Your instructions: Each line from the one containing "id) | [optional]" to the end of the listing below should be repeated exactly, with no other line included.

Dataset records:
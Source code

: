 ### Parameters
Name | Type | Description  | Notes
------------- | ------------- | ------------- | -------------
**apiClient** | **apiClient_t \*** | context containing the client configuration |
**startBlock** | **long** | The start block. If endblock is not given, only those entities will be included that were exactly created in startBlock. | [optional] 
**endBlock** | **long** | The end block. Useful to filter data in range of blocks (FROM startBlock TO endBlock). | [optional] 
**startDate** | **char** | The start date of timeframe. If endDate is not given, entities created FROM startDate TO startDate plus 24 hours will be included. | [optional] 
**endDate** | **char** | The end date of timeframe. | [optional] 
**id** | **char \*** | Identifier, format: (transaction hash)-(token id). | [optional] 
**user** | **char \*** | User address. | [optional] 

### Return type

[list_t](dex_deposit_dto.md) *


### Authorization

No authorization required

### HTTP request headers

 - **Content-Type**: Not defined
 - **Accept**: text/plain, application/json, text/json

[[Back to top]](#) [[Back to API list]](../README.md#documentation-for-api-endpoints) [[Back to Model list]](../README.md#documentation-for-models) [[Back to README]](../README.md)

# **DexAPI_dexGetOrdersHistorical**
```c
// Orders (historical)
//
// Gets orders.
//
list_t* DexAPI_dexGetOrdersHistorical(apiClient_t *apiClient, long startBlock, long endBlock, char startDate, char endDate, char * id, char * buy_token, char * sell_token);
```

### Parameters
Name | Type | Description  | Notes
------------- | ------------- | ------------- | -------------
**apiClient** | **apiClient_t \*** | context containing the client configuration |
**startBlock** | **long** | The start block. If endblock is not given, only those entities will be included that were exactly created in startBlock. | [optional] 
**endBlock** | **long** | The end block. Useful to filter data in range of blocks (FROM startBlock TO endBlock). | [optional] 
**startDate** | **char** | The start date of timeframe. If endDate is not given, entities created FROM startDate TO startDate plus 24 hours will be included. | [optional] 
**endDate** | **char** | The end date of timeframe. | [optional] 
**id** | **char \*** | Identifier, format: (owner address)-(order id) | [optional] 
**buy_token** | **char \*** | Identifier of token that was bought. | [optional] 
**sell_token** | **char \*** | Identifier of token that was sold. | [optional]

Task output:
**id** | **char \*** | Identifier, format: (owner address)-(order id) | [optional] 
**buy_token** | **char \*** | Identifier of token that was bought. | [optional] 
**sell_token** | **char \*** | Identifier of token that was sold. | [optional]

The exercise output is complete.